WORK TO COMPLETE
Look through the records and copy each line that has "into" in it.
(DATA TO PROCESS)
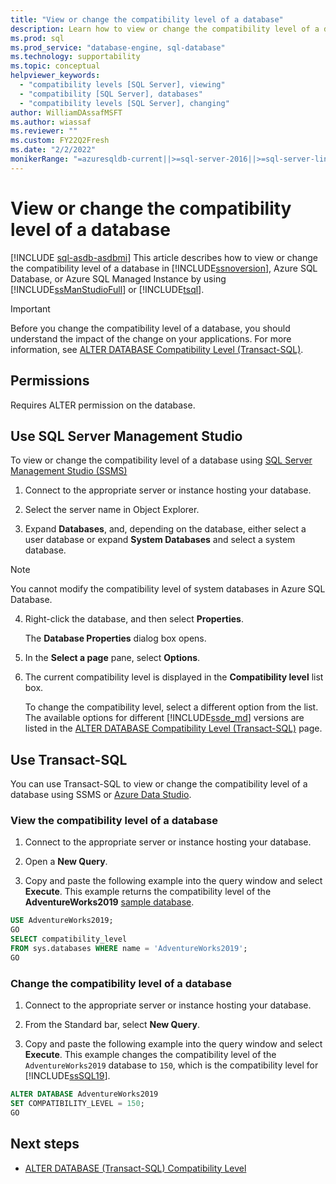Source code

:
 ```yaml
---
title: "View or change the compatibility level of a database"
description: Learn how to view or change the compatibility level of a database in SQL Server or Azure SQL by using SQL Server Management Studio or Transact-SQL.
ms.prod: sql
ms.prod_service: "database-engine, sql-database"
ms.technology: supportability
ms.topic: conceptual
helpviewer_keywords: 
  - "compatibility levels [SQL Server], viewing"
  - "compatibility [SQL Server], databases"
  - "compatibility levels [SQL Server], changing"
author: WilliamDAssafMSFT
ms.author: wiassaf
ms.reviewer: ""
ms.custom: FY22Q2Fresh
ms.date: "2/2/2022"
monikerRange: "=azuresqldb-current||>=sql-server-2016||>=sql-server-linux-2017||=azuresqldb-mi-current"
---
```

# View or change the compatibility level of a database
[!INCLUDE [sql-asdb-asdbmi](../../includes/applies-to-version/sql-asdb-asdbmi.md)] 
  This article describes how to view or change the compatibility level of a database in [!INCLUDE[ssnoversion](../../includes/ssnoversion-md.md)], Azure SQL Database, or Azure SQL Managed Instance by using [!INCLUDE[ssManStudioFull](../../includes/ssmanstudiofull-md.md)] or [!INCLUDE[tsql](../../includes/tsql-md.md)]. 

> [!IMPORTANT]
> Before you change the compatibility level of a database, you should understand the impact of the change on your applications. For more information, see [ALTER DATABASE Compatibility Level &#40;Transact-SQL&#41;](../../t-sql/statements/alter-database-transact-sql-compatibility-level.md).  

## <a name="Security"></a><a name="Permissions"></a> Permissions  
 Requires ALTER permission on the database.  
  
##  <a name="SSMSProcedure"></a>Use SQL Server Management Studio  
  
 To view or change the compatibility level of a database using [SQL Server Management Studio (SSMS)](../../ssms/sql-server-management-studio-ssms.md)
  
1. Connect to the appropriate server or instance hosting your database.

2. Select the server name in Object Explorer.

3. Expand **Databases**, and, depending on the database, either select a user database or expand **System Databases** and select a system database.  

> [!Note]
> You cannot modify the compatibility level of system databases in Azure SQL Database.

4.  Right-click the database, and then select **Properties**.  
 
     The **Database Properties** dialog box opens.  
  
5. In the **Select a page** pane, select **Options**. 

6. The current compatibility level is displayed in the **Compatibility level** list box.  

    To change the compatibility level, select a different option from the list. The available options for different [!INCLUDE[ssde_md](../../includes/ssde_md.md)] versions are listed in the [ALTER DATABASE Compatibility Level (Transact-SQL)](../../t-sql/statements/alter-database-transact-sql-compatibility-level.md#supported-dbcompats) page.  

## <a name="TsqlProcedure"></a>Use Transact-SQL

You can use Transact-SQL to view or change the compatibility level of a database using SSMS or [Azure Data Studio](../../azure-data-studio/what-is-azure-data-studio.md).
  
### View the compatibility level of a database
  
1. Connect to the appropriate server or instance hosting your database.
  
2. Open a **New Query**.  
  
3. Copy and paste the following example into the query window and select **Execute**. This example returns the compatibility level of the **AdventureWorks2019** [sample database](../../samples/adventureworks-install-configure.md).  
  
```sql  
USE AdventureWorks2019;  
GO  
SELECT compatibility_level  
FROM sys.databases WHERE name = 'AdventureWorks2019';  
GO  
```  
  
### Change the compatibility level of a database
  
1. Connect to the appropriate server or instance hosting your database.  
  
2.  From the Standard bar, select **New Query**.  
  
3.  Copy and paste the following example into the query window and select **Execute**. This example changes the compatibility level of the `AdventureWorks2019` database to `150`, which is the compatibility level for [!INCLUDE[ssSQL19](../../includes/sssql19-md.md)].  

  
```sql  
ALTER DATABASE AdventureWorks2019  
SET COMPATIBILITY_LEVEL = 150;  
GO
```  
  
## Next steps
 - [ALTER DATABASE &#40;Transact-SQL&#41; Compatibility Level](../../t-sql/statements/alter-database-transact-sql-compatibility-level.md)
(End DATA TO PROCESS)
(DATA TO PROCESS)
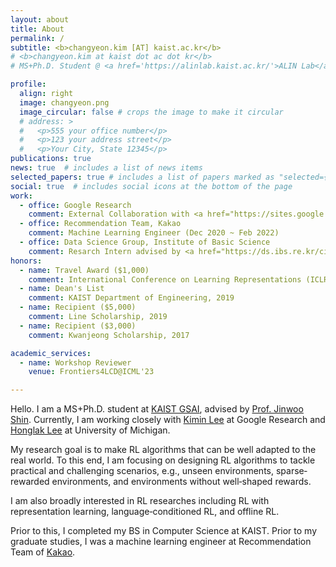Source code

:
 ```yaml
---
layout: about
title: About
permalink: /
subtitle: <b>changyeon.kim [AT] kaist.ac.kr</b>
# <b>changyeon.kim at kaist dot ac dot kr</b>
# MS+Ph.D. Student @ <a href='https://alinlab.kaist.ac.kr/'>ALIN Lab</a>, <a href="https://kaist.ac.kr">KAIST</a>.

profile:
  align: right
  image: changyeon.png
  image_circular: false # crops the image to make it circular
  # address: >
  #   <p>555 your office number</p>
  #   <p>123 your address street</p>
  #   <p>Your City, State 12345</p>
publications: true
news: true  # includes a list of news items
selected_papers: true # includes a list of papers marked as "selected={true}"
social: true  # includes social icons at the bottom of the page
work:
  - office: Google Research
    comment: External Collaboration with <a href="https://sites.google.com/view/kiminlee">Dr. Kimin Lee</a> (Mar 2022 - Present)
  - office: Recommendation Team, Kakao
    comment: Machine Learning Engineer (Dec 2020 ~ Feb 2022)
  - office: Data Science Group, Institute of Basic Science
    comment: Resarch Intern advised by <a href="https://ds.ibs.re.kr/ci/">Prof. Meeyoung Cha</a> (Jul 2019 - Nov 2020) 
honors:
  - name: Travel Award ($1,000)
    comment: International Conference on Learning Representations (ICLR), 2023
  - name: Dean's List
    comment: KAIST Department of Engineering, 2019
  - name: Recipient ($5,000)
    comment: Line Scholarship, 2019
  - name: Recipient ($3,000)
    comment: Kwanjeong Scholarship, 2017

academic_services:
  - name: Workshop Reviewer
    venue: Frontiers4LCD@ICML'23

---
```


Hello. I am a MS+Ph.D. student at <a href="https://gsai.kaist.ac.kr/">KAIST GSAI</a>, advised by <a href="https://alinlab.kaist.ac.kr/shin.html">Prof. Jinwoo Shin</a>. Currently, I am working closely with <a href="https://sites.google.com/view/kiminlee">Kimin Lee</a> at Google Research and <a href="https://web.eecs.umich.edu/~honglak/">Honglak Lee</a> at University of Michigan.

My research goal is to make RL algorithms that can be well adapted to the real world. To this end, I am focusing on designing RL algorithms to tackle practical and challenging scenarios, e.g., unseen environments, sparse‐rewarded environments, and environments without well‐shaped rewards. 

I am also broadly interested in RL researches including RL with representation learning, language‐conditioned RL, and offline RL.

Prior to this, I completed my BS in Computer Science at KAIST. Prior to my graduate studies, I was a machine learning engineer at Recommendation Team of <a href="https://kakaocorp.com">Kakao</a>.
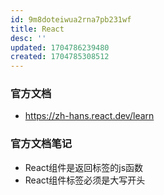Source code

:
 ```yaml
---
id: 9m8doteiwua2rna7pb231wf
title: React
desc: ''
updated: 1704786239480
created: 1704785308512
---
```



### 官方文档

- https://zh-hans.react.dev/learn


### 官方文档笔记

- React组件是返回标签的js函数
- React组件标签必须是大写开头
(End DATA TO PROCESS)
SOLUTION BELOW
3. Copy and paste the following example into the query window and select **Execute**. This example returns the compatibility level of the **AdventureWorks2019** [sample database](../../samples/adventureworks-install-configure.md).  
3.  Copy and paste the following example into the query window and select **Execute**. This example changes the compatibility level of the `AdventureWorks2019` database to `150`, which is the compatibility level for [!INCLUDE[ssSQL19](../../includes/sssql19-md.md)].  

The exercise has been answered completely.